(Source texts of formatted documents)
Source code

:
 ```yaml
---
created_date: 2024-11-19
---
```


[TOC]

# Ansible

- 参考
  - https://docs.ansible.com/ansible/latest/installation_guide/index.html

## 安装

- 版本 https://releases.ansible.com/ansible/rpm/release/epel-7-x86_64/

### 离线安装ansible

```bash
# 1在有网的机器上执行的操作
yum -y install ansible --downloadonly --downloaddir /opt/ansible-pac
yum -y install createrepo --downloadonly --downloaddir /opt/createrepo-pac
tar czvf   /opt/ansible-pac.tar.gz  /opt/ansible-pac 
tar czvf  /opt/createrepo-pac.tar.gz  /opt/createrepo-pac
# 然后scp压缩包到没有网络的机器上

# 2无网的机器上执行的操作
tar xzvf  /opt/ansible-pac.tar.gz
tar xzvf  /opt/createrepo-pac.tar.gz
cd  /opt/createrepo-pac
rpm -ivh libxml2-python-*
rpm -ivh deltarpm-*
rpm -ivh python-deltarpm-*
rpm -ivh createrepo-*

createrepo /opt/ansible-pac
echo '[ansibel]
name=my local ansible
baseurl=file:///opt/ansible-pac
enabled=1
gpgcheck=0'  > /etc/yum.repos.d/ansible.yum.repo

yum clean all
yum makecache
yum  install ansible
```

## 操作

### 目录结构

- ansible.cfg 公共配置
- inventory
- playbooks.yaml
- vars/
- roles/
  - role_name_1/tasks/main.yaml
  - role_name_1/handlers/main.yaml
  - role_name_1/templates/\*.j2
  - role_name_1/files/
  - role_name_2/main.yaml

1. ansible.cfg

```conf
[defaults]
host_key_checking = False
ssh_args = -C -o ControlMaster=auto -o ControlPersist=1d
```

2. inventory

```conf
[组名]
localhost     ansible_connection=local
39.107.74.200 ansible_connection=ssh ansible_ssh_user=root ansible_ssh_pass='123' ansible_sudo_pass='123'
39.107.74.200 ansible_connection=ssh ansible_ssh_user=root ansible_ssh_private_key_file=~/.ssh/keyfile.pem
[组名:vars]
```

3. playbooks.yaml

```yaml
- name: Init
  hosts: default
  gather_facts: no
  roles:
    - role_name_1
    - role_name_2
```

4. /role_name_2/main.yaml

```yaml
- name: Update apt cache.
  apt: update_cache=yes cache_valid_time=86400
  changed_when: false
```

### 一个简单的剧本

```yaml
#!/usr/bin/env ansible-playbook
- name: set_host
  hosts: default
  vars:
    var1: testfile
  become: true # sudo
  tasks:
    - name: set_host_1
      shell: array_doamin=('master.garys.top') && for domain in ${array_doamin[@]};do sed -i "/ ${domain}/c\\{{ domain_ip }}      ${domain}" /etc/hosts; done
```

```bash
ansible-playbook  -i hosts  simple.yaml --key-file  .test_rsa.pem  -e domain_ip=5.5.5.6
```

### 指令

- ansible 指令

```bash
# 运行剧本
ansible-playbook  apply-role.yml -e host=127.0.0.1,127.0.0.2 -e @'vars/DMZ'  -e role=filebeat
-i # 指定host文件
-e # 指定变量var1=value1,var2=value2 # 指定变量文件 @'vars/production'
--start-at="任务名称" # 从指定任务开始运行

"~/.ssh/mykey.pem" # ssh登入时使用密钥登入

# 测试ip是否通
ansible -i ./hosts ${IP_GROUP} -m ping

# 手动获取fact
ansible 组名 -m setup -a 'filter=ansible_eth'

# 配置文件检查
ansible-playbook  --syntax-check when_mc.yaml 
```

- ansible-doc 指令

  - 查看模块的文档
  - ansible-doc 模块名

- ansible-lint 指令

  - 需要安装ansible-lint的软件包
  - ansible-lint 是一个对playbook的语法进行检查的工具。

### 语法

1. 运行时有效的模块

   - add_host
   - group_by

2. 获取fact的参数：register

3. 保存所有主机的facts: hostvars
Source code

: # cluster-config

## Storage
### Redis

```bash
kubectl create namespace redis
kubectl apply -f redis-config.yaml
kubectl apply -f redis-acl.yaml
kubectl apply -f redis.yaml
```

What is required -> Write out all the records again, exactly as they appear.

Written response ->
Source code

:
 ```yaml
---
created_date: 2024-11-19
---
```


[TOC]

# Ansible

- 参考
  - https://docs.ansible.com/ansible/latest/installation_guide/index.html

## 安装

- 版本 https://releases.ansible.com/ansible/rpm/release/epel-7-x86_64/

### 离线安装ansible

```bash
# 1在有网的机器上执行的操作
yum -y install ansible --downloadonly --downloaddir /opt/ansible-pac
yum -y install createrepo --downloadonly --downloaddir /opt/createrepo-pac
tar czvf   /opt/ansible-pac.tar.gz  /opt/ansible-pac 
tar czvf  /opt/createrepo-pac.tar.gz  /opt/createrepo-pac
# 然后scp压缩包到没有网络的机器上

# 2无网的机器上执行的操作
tar xzvf  /opt/ansible-pac.tar.gz
tar xzvf  /opt/createrepo-pac.tar.gz
cd  /opt/createrepo-pac
rpm -ivh libxml2-python-*
rpm -ivh deltarpm-*
rpm -ivh python-deltarpm-*
rpm -ivh createrepo-*

createrepo /opt/ansible-pac
echo '[ansibel]
name=my local ansible
baseurl=file:///opt/ansible-pac
enabled=1
gpgcheck=0'  > /etc/yum.repos.d/ansible.yum.repo

yum clean all
yum makecache
yum  install ansible
```

## 操作

### 目录结构

- ansible.cfg 公共配置
- inventory
- playbooks.yaml
- vars/
- roles/
  - role_name_1/tasks/main.yaml
  - role_name_1/handlers/main.yaml
  - role_name_1/templates/\*.j2
  - role_name_1/files/
  - role_name_2/main.yaml

1. ansible.cfg

```conf
[defaults]
host_key_checking = False
ssh_args = -C -o ControlMaster=auto -o ControlPersist=1d
```

2. inventory

```conf
[组名]
localhost     ansible_connection=local
39.107.74.200 ansible_connection=ssh ansible_ssh_user=root ansible_ssh_pass='123' ansible_sudo_pass='123'
39.107.74.200 ansible_connection=ssh ansible_ssh_user=root ansible_ssh_private_key_file=~/.ssh/keyfile.pem
[组名:vars]
```

3. playbooks.yaml

```yaml
- name: Init
  hosts: default
  gather_facts: no
  roles:
    - role_name_1
    - role_name_2
```

4. /role_name_2/main.yaml

```yaml
- name: Update apt cache.
  apt: update_cache=yes cache_valid_time=86400
  changed_when: false
```

### 一个简单的剧本

```yaml
#!/usr/bin/env ansible-playbook
- name: set_host
  hosts: default
  vars:
    var1: testfile
  become: true # sudo
  tasks:
    - name: set_host_1
      shell: array_doamin=('master.garys.top') && for domain in ${array_doamin[@]};do sed -i "/ ${domain}/c\\{{ domain_ip }}      ${domain}" /etc/hosts; done
```

```bash
ansible-playbook  -i hosts  simple.yaml --key-file  .test_rsa.pem  -e domain_ip=5.5.5.6
```

### 指令

- ansible 指令

```bash
# 运行剧本
ansible-playbook  apply-role.yml -e host=127.0.0.1,127.0.0.2 -e @'vars/DMZ'  -e role=filebeat
-i # 指定host文件
-e # 指定变量var1=value1,var2=value2 # 指定变量文件 @'vars/production'
--start-at="任务名称" # 从指定任务开始运行

"~/.ssh/mykey.pem" # ssh登入时使用密钥登入

# 测试ip是否通
ansible -i ./hosts ${IP_GROUP} -m ping

# 手动获取fact
ansible 组名 -m setup -a 'filter=ansible_eth'

# 配置文件检查
ansible-playbook  --syntax-check when_mc.yaml 
```

- ansible-doc 指令

  - 查看模块的文档
  - ansible-doc 模块名

- ansible-lint 指令

  - 需要安装ansible-lint的软件包
  - ansible-lint 是一个对playbook的语法进行检查的工具。

### 语法

1. 运行时有效的模块

   - add_host
   - group_by

2. 获取fact的参数：register

3. 保存所有主机的facts: hostvars
Source code

: # cluster-config

## Storage
### Redis

```bash
kubectl create namespace redis
kubectl apply -f redis-config.yaml
kubectl apply -f redis-acl.yaml
kubectl apply -f redis.yaml
```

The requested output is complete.